## Task goal
Your output should be the complete listing, word for word, with no pictures in it.

====================

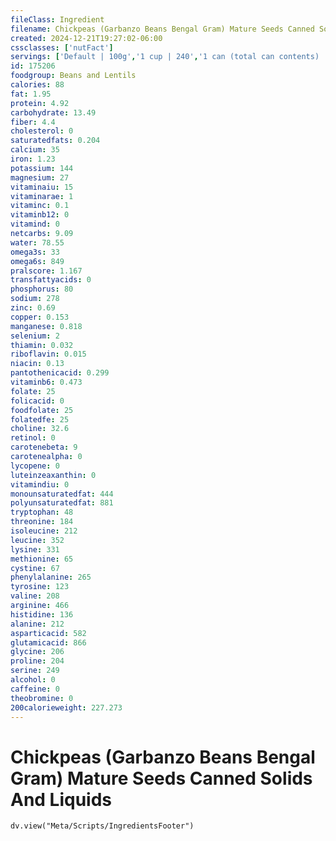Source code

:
 ```yaml
---
fileClass: Ingredient
filename: Chickpeas (Garbanzo Beans Bengal Gram) Mature Seeds Canned Solids And Liquids
created: 2024-12-21T19:27:02-06:00
cssclasses: ['nutFact']
servings: ['Default | 100g','1 cup | 240','1 can (total can contents) | 448']
id: 175206
foodgroup: Beans and Lentils
calories: 88
fat: 1.95
protein: 4.92
carbohydrate: 13.49
fiber: 4.4
cholesterol: 0
saturatedfats: 0.204
calcium: 35
iron: 1.23
potassium: 144
magnesium: 27
vitaminaiu: 15
vitaminarae: 1
vitaminc: 0.1
vitaminb12: 0
vitamind: 0
netcarbs: 9.09
water: 78.55
omega3s: 33
omega6s: 849
pralscore: 1.167
transfattyacids: 0
phosphorus: 80
sodium: 278
zinc: 0.69
copper: 0.153
manganese: 0.818
selenium: 2
thiamin: 0.032
riboflavin: 0.015
niacin: 0.13
pantothenicacid: 0.299
vitaminb6: 0.473
folate: 25
folicacid: 0
foodfolate: 25
folatedfe: 25
choline: 32.6
retinol: 0
carotenebeta: 9
carotenealpha: 0
lycopene: 0
luteinzeaxanthin: 0
vitamindiu: 0
monounsaturatedfat: 444
polyunsaturatedfat: 881
tryptophan: 48
threonine: 184
isoleucine: 212
leucine: 352
lysine: 331
methionine: 65
cystine: 67
phenylalanine: 265
tyrosine: 123
valine: 208
arginine: 466
histidine: 136
alanine: 212
asparticacid: 582
glutamicacid: 866
glycine: 206
proline: 204
serine: 249
alcohol: 0
caffeine: 0
theobromine: 0
200calorieweight: 227.273
---
```


# Chickpeas (Garbanzo Beans Bengal Gram) Mature Seeds Canned Solids And Liquids

```dataviewjs
dv.view("Meta/Scripts/IngredientsFooter")
```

====================

## Exercise answer
Source code

:
 ```yaml
---
fileClass: Ingredient
filename: Chickpeas (Garbanzo Beans Bengal Gram) Mature Seeds Canned Solids And Liquids
created: 2024-12-21T19:27:02-06:00
cssclasses: ['nutFact']
servings: ['Default | 100g','1 cup | 240','1 can (total can contents) | 448']
id: 175206
foodgroup: Beans and Lentils
calories: 88
fat: 1.95
protein: 4.92
carbohydrate: 13.49
fiber: 4.4
cholesterol: 0
saturatedfats: 0.204
calcium: 35
iron: 1.23
potassium: 144
magnesium: 27
vitaminaiu: 15
vitaminarae: 1
vitaminc: 0.1
vitaminb12: 0
vitamind: 0
netcarbs: 9.09
water: 78.55
omega3s: 33
omega6s: 849
pralscore: 1.167
transfattyacids: 0
phosphorus: 80
sodium: 278
zinc: 0.69
copper: 0.153
manganese: 0.818
selenium: 2
thiamin: 0.032
riboflavin: 0.015
niacin: 0.13
pantothenicacid: 0.299
vitaminb6: 0.473
folate: 25
folicacid: 0
foodfolate: 25
folatedfe: 25
choline: 32.6
retinol: 0
carotenebeta: 9
carotenealpha: 0
lycopene: 0
luteinzeaxanthin: 0
vitamindiu: 0
monounsaturatedfat: 444
polyunsaturatedfat: 881
tryptophan: 48
threonine: 184
isoleucine: 212
leucine: 352
lysine: 331
methionine: 65
cystine: 67
phenylalanine: 265
tyrosine: 123
valine: 208
arginine: 466
histidine: 136
alanine: 212
asparticacid: 582
glutamicacid: 866
glycine: 206
proline: 204
serine: 249
alcohol: 0
caffeine: 0
theobromine: 0
200calorieweight: 227.273
---
```


# Chickpeas (Garbanzo Beans Bengal Gram) Mature Seeds Canned Solids And Liquids

```dataviewjs
dv.view("Meta/Scripts/IngredientsFooter")
```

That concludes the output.